- **PROBLEM DESCRIPTION**
Copy the lines of the data below exactly, starting at the first and stopping after the line that contains "3. ✅ ChecklistMapper"; include no pictures.

- **DATA EXTRACT**
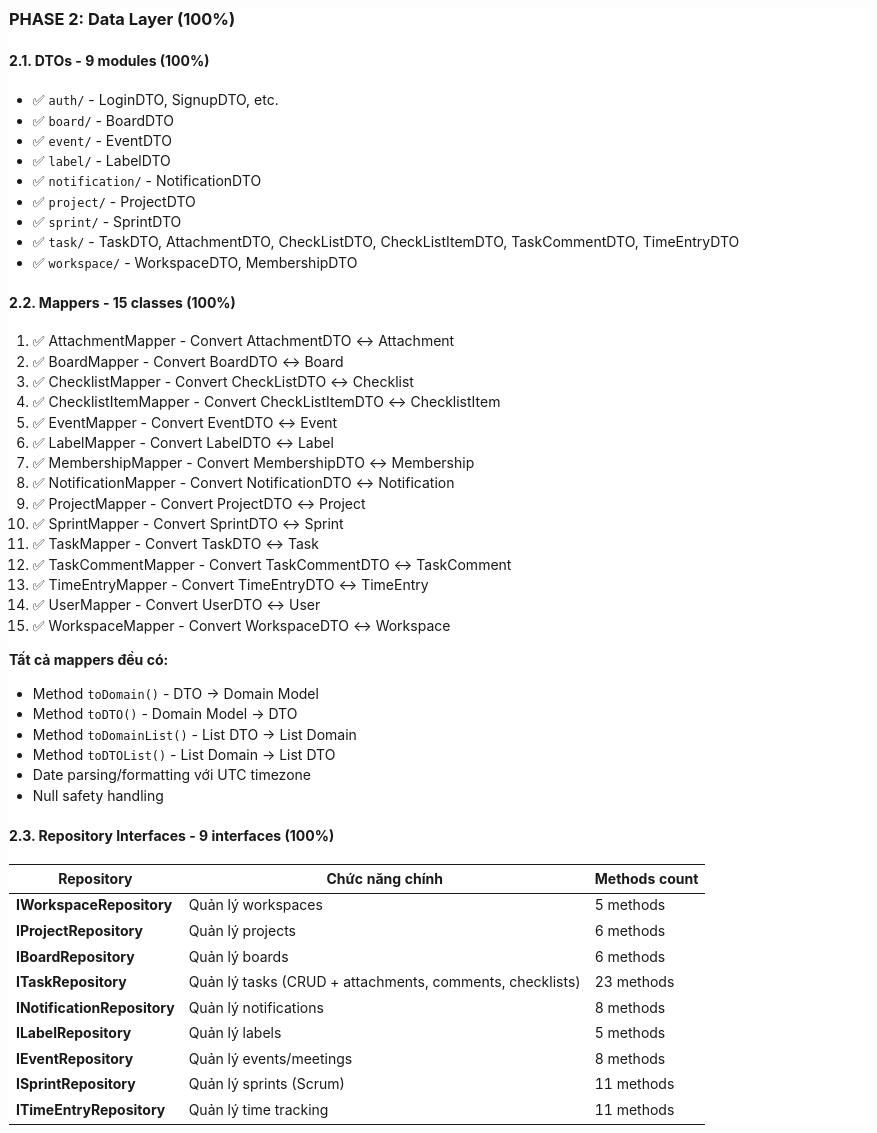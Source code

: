 ### **PHASE 2: Data Layer (100%)**

#### **2.1. DTOs - 9 modules (100%)**
- ✅ `auth/` - LoginDTO, SignupDTO, etc.
- ✅ `board/` - BoardDTO
- ✅ `event/` - EventDTO
- ✅ `label/` - LabelDTO
- ✅ `notification/` - NotificationDTO
- ✅ `project/` - ProjectDTO
- ✅ `sprint/` - SprintDTO
- ✅ `task/` - TaskDTO, AttachmentDTO, CheckListDTO, CheckListItemDTO, TaskCommentDTO, TimeEntryDTO
- ✅ `workspace/` - WorkspaceDTO, MembershipDTO

#### **2.2. Mappers - 15 classes (100%)**
1. ✅ AttachmentMapper - Convert AttachmentDTO ↔ Attachment
2. ✅ BoardMapper - Convert BoardDTO ↔ Board
3. ✅ ChecklistMapper - Convert CheckListDTO ↔ Checklist
4. ✅ ChecklistItemMapper - Convert CheckListItemDTO ↔ ChecklistItem
5. ✅ EventMapper - Convert EventDTO ↔ Event
6. ✅ LabelMapper - Convert LabelDTO ↔ Label
7. ✅ MembershipMapper - Convert MembershipDTO ↔ Membership
8. ✅ NotificationMapper - Convert NotificationDTO ↔ Notification
9. ✅ ProjectMapper - Convert ProjectDTO ↔ Project
10. ✅ SprintMapper - Convert SprintDTO ↔ Sprint
11. ✅ TaskMapper - Convert TaskDTO ↔ Task
12. ✅ TaskCommentMapper - Convert TaskCommentDTO ↔ TaskComment
13. ✅ TimeEntryMapper - Convert TimeEntryDTO ↔ TimeEntry
14. ✅ UserMapper - Convert UserDTO ↔ User
15. ✅ WorkspaceMapper - Convert WorkspaceDTO ↔ Workspace

**Tất cả mappers đều có:**
- Method `toDomain()` - DTO → Domain Model
- Method `toDTO()` - Domain Model → DTO
- Method `toDomainList()` - List DTO → List Domain
- Method `toDTOList()` - List Domain → List DTO
- Date parsing/formatting với UTC timezone
- Null safety handling

#### **2.3. Repository Interfaces - 9 interfaces (100%)**

| Repository | Chức năng chính | Methods count |
|-----------|----------------|---------------|
| **IWorkspaceRepository** | Quản lý workspaces | 5 methods |
| **IProjectRepository** | Quản lý projects | 6 methods |
| **IBoardRepository** | Quản lý boards | 6 methods |
| **ITaskRepository** | Quản lý tasks (CRUD + attachments, comments, checklists) | 23 methods |
| **INotificationRepository** | Quản lý notifications | 8 methods |
| **ILabelRepository** | Quản lý labels | 5 methods |
| **IEventRepository** | Quản lý events/meetings | 8 methods |
| **ISprintRepository** | Quản lý sprints (Scrum) | 11 methods |
| **ITimeEntryRepository** | Quản lý time tracking | 11 methods |
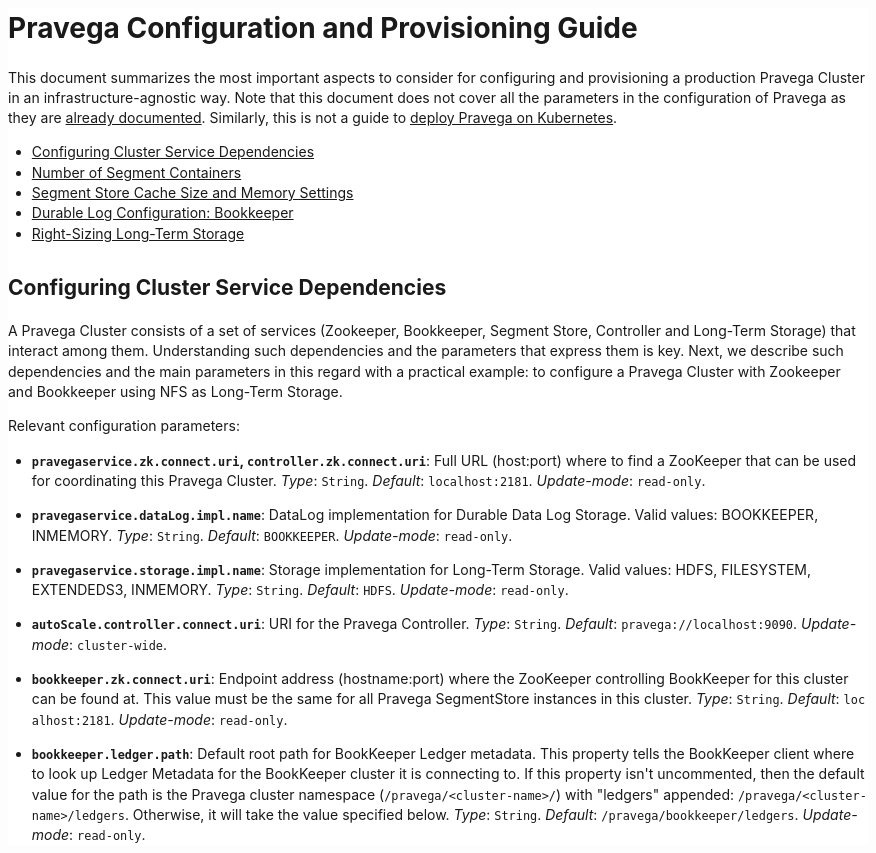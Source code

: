 # Pravega Configuration and Provisioning Guide

This document summarizes the most important aspects to consider for configuring and provisioning a
production Pravega Cluster in an infrastructure-agnostic way. Note that this document does not cover all the 
parameters in the configuration of Pravega as they are [already documented](/config.properties). Similarly,
this is not a guide to [deploy Pravega on Kubernetes](https://github.com/pravega/pravega-operator).

* [Configuring Cluster Service Dependencies](#configuring-cluster-service-dependencies)
* [Number of Segment Containers](#number-of-segment-containers)
* [Segment Store Cache Size and Memory Settings](#segment-store-cache-size-and-memory-settings)
* [Durable Log Configuration: Bookkeeper](#durable-log-configuration-bookkeeper)
* [Right-Sizing Long-Term Storage](#right-sizing-long-term-storage)

## Configuring Cluster Service Dependencies

A Pravega Cluster consists of a set of services (Zookeeper, Bookkeeper, Segment Store, Controller and Long-Term Storage)
that interact among them. Understanding such dependencies and the parameters that express them is key. Next, we describe
such dependencies and the main parameters in this regard with a practical example: to configure a Pravega Cluster with
Zookeeper and Bookkeeper using NFS as Long-Term Storage.

Relevant configuration parameters:
 
- **`pravegaservice.zk.connect.uri`, `controller.zk.connect.uri`**: Full URL (host:port) where to find a ZooKeeper that 
can be used for coordinating this Pravega Cluster. 
_Type_: `String`. _Default_: `localhost:2181`. _Update-mode_: `read-only`.

- **`pravegaservice.dataLog.impl.name`**: DataLog implementation for Durable Data Log Storage. Valid values: BOOKKEEPER, 
INMEMORY.
_Type_: `String`. _Default_: `BOOKKEEPER`. _Update-mode_: `read-only`.

- **`pravegaservice.storage.impl.name`**: Storage implementation for Long-Term Storage. Valid values: HDFS, FILESYSTEM, 
EXTENDEDS3, INMEMORY.
_Type_: `String`. _Default_: `HDFS`. _Update-mode_: `read-only`.

- **`autoScale.controller.connect.uri`**: URI for the Pravega Controller.
_Type_: `String`. _Default_: `pravega://localhost:9090`. _Update-mode_: `cluster-wide`.

- **`bookkeeper.zk.connect.uri`**: Endpoint address (hostname:port) where the ZooKeeper controlling BookKeeper for this 
cluster can be found at. This value must be the same for all Pravega SegmentStore instances in this cluster.
_Type_: `String`. _Default_: `localhost:2181`. _Update-mode_: `read-only`.

- **`bookkeeper.ledger.path`**: Default root path for BookKeeper Ledger metadata. This property tells the BookKeeper 
client where to look up Ledger Metadata for the BookKeeper cluster it is connecting to. If this property isn't uncommented, 
then the default value for the path is the Pravega cluster namespace (`/pravega/<cluster-name>/`) with "ledgers" appended:
`/pravega/<cluster-name>/ledgers`. Otherwise, it will take the value specified below. 
_Type_: `String`. _Default_: `/pravega/bookkeeper/ledgers`. _Update-mode_: `read-only`.
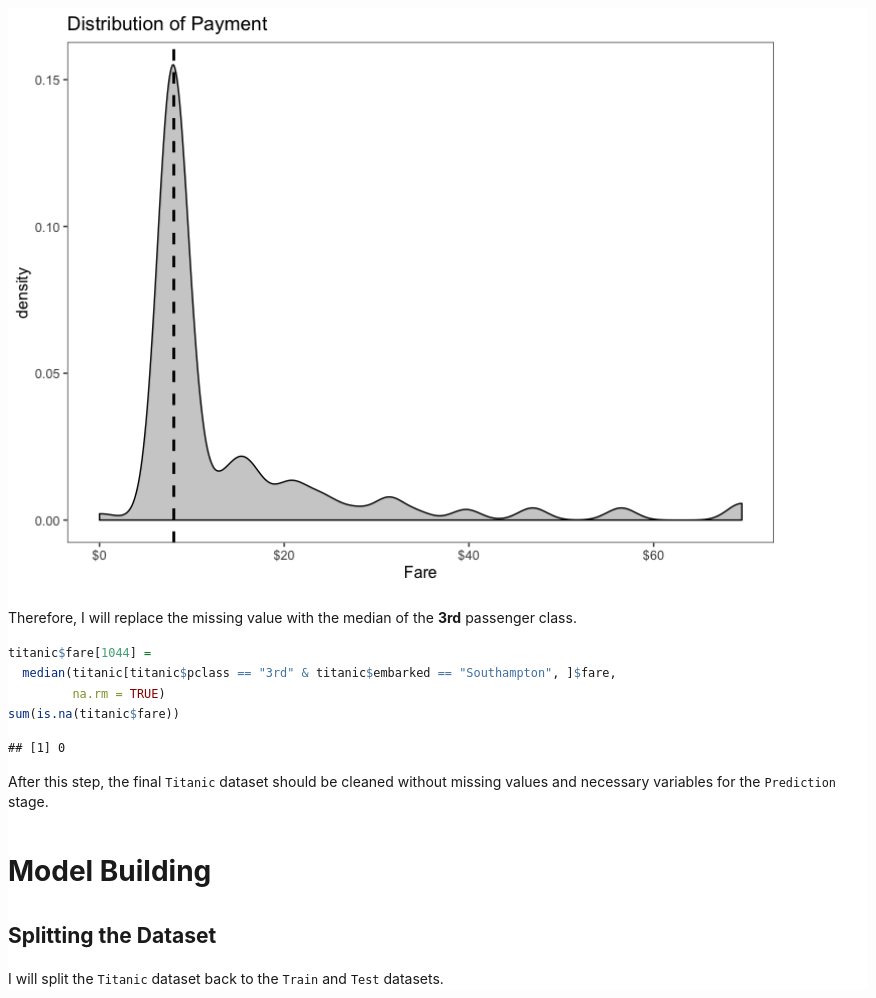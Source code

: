 <img src="README_files/figure-gfm/unnamed-chunk-18-1.png" width="90%" />

Therefore, I will replace the missing value with the median of the
**3rd** passenger class.

``` r
titanic$fare[1044] = 
  median(titanic[titanic$pclass == "3rd" & titanic$embarked == "Southampton", ]$fare, 
         na.rm = TRUE)
sum(is.na(titanic$fare))
```

    ## [1] 0

After this step, the final `Titanic` dataset should be cleaned without
missing values and necessary variables for the `Prediction` stage.

# Model Building

## Splitting the Dataset

I will split the `Titanic` dataset back to the `Train` and `Test`
datasets.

- **ANSWER FOR THE TASK**
Source code

: ### **PHASE 2: Data Layer (100%)**

#### **2.1. DTOs - 9 modules (100%)**
- ✅ `auth/` - LoginDTO, SignupDTO, etc.
- ✅ `board/` - BoardDTO
- ✅ `event/` - EventDTO
- ✅ `label/` - LabelDTO
- ✅ `notification/` - NotificationDTO
- ✅ `project/` - ProjectDTO
- ✅ `sprint/` - SprintDTO
- ✅ `task/` - TaskDTO, AttachmentDTO, CheckListDTO, CheckListItemDTO, TaskCommentDTO, TimeEntryDTO
- ✅ `workspace/` - WorkspaceDTO, MembershipDTO

#### **2.2. Mappers - 15 classes (100%)**
1. ✅ AttachmentMapper - Convert AttachmentDTO ↔ Attachment
2. ✅ BoardMapper - Convert BoardDTO ↔ Board
3. ✅ ChecklistMapper - Convert CheckListDTO ↔ Checklist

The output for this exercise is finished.